Neural Computation Unit, Okinawa Institute of Science and Technology, 1919-1 Tancha, Onna-son, Kunigami, Okinawa 904-0412, Japan.
Eur J Neurosci. 2012 Apr;35(7):1180-9. doi: 10.1111/j.1460-9568.2012.08025.x.
The estimation of reward outcomes for action candidates is essential for decision making. In this study, we examined whether and how the uncertainty in reward outcome estimation affects the action choice and learning rate. We designed a choice task in which rats selected either the left-poking or right-poking hole and received a reward of a food pellet stochastically. The reward probabilities of the left and right holes were chosen from six settings (high, 100% vs. 66%; mid, 66% vs. 33%; low, 33% vs. 0% for the left vs. right holes, and the opposites) in every 20-549 trials. We used Bayesian Q-learning models to estimate the time course of the probability distribution of action values and tested if they better explain the behaviors of rats than standard Q-learning models that estimate only the mean of action values. Model comparison by cross-validation revealed that a Bayesian Q-learning model with an asymmetric update for reward and non-reward outcomes fit the choice time course of the rats best. In the action-choice equation of the Bayesian Q-learning model, the estimated coefficient for the variance of action value was positive, meaning that rats were uncertainty seeking. Further analysis of the Bayesian Q-learning model suggested that the uncertainty facilitated the effective learning rate. These results suggest that the rats consider uncertainty in action-value estimation and that they have an uncertainty-seeking action policy and uncertainty-dependent modulation of the effective learning rate.

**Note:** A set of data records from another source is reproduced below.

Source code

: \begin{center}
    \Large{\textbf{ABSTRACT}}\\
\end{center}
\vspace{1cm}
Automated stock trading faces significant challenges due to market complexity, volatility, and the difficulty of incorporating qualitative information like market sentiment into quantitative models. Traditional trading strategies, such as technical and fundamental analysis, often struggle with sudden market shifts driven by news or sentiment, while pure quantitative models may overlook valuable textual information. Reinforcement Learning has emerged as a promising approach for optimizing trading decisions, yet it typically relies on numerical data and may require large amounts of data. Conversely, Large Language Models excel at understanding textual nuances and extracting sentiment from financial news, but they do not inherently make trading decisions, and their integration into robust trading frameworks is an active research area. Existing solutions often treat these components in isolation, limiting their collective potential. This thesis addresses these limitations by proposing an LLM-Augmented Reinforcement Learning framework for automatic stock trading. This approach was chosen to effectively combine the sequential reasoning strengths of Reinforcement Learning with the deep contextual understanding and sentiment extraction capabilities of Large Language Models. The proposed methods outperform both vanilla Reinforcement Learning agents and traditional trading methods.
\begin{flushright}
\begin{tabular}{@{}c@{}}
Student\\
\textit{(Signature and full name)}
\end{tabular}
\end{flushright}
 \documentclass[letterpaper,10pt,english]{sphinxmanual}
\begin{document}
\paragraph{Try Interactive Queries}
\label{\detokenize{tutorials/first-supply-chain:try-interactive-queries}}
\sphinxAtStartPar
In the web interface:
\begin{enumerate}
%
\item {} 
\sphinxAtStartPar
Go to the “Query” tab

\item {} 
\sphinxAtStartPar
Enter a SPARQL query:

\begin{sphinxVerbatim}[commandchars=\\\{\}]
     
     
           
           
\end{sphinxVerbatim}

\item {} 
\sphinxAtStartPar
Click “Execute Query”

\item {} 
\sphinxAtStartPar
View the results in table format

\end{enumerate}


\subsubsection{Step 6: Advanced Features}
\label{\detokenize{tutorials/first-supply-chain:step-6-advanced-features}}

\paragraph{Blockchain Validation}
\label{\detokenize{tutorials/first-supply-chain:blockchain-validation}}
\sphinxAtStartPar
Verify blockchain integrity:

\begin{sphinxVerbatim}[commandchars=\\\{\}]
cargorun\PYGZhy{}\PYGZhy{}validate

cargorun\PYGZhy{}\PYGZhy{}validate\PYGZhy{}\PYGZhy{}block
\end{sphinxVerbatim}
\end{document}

对候选动作的奖励结果进行估计对于决策至关重要。在这项研究中,我们研究了奖励结果估计中的不确定性是否以及如何影响动作选择和学习率。我们设计了一个选择任务,其中大鼠选择左戳或右戳孔,并随机获得食物丸作为奖励。左、右孔的奖励概率从六个设置(高,100% 对 66%;中,66% 对 33%;低,33% 对 0%,左对右,反之亦然)中每 20-549 次试验选择一次。我们使用贝叶斯 Q-学习模型来估计动作值概率分布的时间过程,并测试它们是否比仅估计动作值均值的标准 Q-学习模型更好地解释大鼠的行为。通过交叉验证的模型比较表明,对于奖励和非奖励结果具有不对称更新的贝叶斯 Q-学习模型最适合大鼠的选择时间过程。在贝叶斯 Q-学习模型的动作选择方程中,动作值方差的估计系数为正,这意味着大鼠具有寻求不确定性的倾向。对贝叶斯 Q-学习模型的进一步分析表明,不确定性促进了有效学习率的提高。这些结果表明,大鼠考虑了动作值估计中的不确定性,并且它们具有寻求不确定性的动作策略以及对有效学习率的不确定性依赖性调节。